- Pojawia się człowiek nie wiadomo skąd i kupuje działkę, którą dzierżawiłam ponad 30 lat. Tym samym rujnuje cały dorobek i spokój na jesień życia - nie ma co do tego wątpliwości pani Teresa, mieszkanka Starachowic, która nigdy nie sądziła, że urzędnicy zgotują jej taki los...
O bezduszności miejskich urzędników opowiedziała pani Teresa, mieszkanka ul. Topolowej w Starachowicach, która do kilku miesięcy bezskutecznie próbuje się porozumieć z magistratem w temacie działki, którą dzierżawiła od miasta ponad 30 lat.
- Od 1991 roku płacę za to podatek z tytułu dzierżawy, teren jest ogrodzony moim ogrodzeniem, tymczasem nie wiadomo skąd pojawia się facet, który kupuje ten teren, przez co rujnuje mój cały spokój i pozbawia moją posesję dojazdu do nieruchomości - mówi pani Teresa, która przy ul. Topolowej mieszka od 1977 roku. - Mój mąż mieszkał tu od zawsze, był inicjatorem budowy tego osiedla. Wspólnie z sąsiadami zagospodarowywali trudne pokopalniane tereny pod budownictwo wielorodzinne, chcąc odciążyć państwo, nie czekając, na przydział mieszkania w bloku. Nieruchomość od zawsze znajdowała się przy ul. Topolowej. Kiedy pobudowano nasz dom, ul. Kalinowej w ogóle nie było. Z czasem zaczęto budować domy po przeciwnej stronie. Ponieważ ci ludzie musieli mieć dojazd do swoich posesji, mąż oddał część swojej działki na rzecz budowy ul. Kalinowej. W zamian urząd przydzielił kawałek od strony ul. Topolowej (od strony południowej). Mąż miał na to umowę dzierżawy, płacimy za to od ponad 30 lat dzierżawę. Co więcej, za zgodą urzędu teren został ogrodzony. Tak było przez lata. Dla urzędników to jednak nic nie znaczy. Działaka o pow. ok. 240 m.kw. została wystawiona na sprzedaż w drodze przetargu. Odbyły się dwa przetargi, do których nie przystąpiłam, bo ceny były zaporowe - 50 tys. zł. Poza tym w tym czasie pochowałam męża i kompletnie nie miałam głowy do takich transakcji. 19 lutego zostałam zaproszona do negocjacji.

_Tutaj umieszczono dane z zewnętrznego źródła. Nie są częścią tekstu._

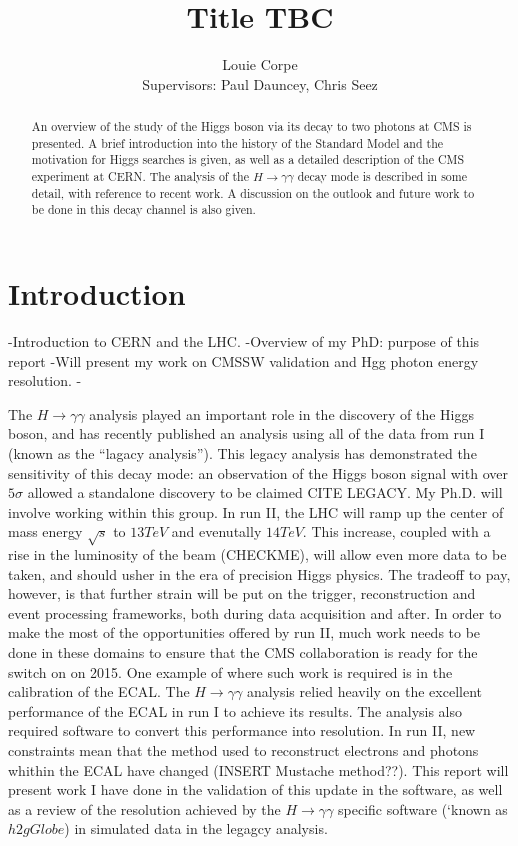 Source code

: \documentclass[10pt]{article}
\title{Title TBC}
\author{Louie Corpe \\Supervisors: Paul Dauncey, Chris Seez }
\begin{document}
\maketitle

\renewcommand{\abstractname}{Abstract}
\begin{abstract}
{\large
An overview of the study of the Higgs boson via its decay to two photons at CMS is presented. A brief introduction into the history of the Standard Model and the motivation for Higgs searches is given, as well as a detailed description of the CMS experiment at CERN. The analysis of the $H \rightarrow \gamma\gamma$ decay mode is described in some detail, with reference to recent work. A discussion on the outlook and future work to be done in this decay channel is also given.}
\end{abstract}

\newpage

\tableofcontents

\newpage 
\section{Introduction}

-Introduction to CERN and the LHC.
-Overview of my PhD: purpose of this report
-Will present my work on CMSSW validation and Hgg photon energy resolution.
-

The $H \rightarrow \gamma \gamma$ analysis played an important role in the discovery of the Higgs boson, and has recently published an analysis using all of the data from run I (known as the ``lagacy analysis''). This legacy analysis has demonstrated the sensitivity of this decay mode: an observation of the Higgs boson signal with over $5 \sigma$ allowed a standalone discovery to be claimed CITE LEGACY. My Ph.D. will involve working within this group. In run II, the LHC will ramp up the center of mass energy $ \sqrt{s}$ to $13TeV$ and evenutally $14TeV$. This increase, coupled with a rise in the luminosity of the beam (CHECKME), will allow even more data to be taken, and should usher in the era of precision Higgs physics. The tradeoff to pay, however, is that further strain will be put on the trigger, reconstruction and event processing frameworks, both during data acquisition and after. In order to make the most of the opportunities offered by run II, much work needs to be done in these domains to ensure that the CMS collaboration is ready for the switch on on 2015. One example of where such work is required is in the calibration of the ECAL. The $H \rightarrow \gamma \gamma$ analysis relied heavily on the excellent performance of the ECAL in run I to achieve its results. The analysis also required software to convert this performance into resolution. In run II, new constraints mean that the method used to reconstruct electrons and photons whithin the ECAL have changed (INSERT Mustache method??). This report will present work I have done in the validation of this update in the software, as well as a review of the resolution achieved by the $H \rightarrow \gamma \gamma$ specific software (`known as $h2gGlobe$) in simulated data in the legagcy analysis.
\end{document}
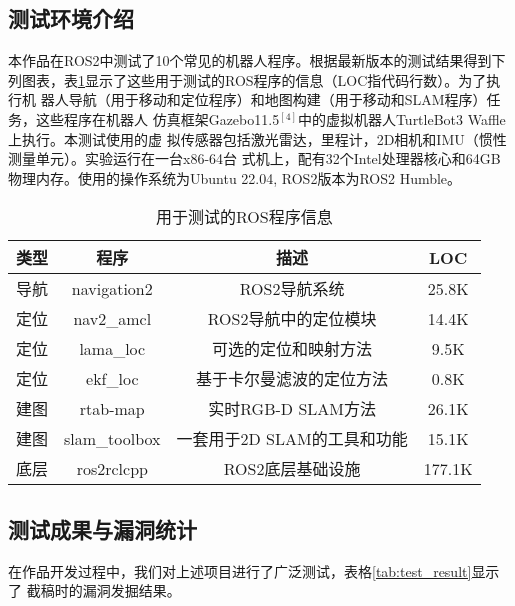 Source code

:\subsection{测试环境介绍}
本作品在ROS2中测试了10个常见的机器人程序。根据最新版本的测试结果得到下列图表，表\ref{tb:ros_test}显示了这些用于测试的ROS程序的信息（LOC指代码行数）。为了执行机
器人导航（用于移动和定位程序）和地图构建（用于移动和SLAM程序）任务，这些程序在机器人
仿真框架Gazebo11.5$^{[4]}$中的虚拟机器人TurtleBot3 Waffle上执行。本测试使用的虚
拟传感器包括激光雷达，里程计，2D相机和IMU（惯性测量单元）。实验运行在一台x86-64台
式机上，配有32个Intel处理器核心和64GB物理内存。使用的操作系统为Ubuntu 22.04,
ROS2版本为ROS2 Humble。
\begin{table}[H]
	\small
	\caption{用于测试的ROS程序信息}
	\label{tb:ros_test}
	\centering
	\begin{tabular}{cccc}
		\hline  
		\textbf{类型} & \textbf{程序} & \textbf{描述} & \textbf{LOC} \\ 
		\hline  
    导航 & navigation2 & ROS2导航系统 & 25.8K \\
		定位 & nav2\_amcl & ROS2导航中的定位模块 & 14.4K \\
		定位 & lama\_loc & 可选的定位和映射方法 & 9.5K \\
		定位 & ekf\_loc & 基于卡尔曼滤波的定位方法 & 0.8K \\
		建图 & rtab-map & 实时RGB-D SLAM方法 & 26.1K \\
		建图 & slam\_toolbox & 一套用于2D SLAM的工具和功能 & 15.1K \\
    底层 & ros2rclcpp & ROS2底层基础设施 & 177.1K \\
		\hline
	\end{tabular} 
\end{table}

\subsection{测试成果与漏洞统计}
在作品开发过程中，我们对上述项目进行了广泛测试，表格\ref{tab:test_result}显示了
截稿时的漏洞发掘结果。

Ku mojemu zdziwieniu na tych rokowaniach nie byłam sama. Pojawił się facet nie wiadomo skąd, który złożył swoją ofertę, wyższą od mojej o niespełna 1.700 zł i tym samym ma być nabywcą działki, której nawet nie widział przed transakcją. Niby wszystko odbyło się zgodnie z prawem, ale ta cała sytuacja wydaje się bardzo dziwna. Trudno, żeby ktoś coś pobudował na 200 m.kw. W jakim celu to kupił, jakie ma plany z tym związane, nie wiem. Wiem na pewno, że zablokuje nam wjazd na posesję od ul. Topolowej, gdzie jest brama i furtka i przy której zgodnie z adresem znajduje się dom. To jest zamknięte osiedle, rozumiem prawo, ale gdzie w tym wszystkim jest człowiek? Ktoś z buciorami wchodzi w nasze życie, na co ma przyzwolenie urzędników. Którzy sugerują byśmy wycieli cały drzewostan od strony Kalinowej na potrzeby wjazdu. Ktoś jedna decyzją rujnuje dotychczasowy spokój i przekreśla nasz dorobek życia. Troska o mieszkańców jest tylko czczą przedwyborczą gadaniną.
Co na to gmina?
Jak informuje Leszek Kowalski, rzecznik prasowy Urzędu Miejskiego w Starachowicach pani Teresa posiada bezpośredni dojazd do swojej nieruchomości od strony ul. Kalinowej.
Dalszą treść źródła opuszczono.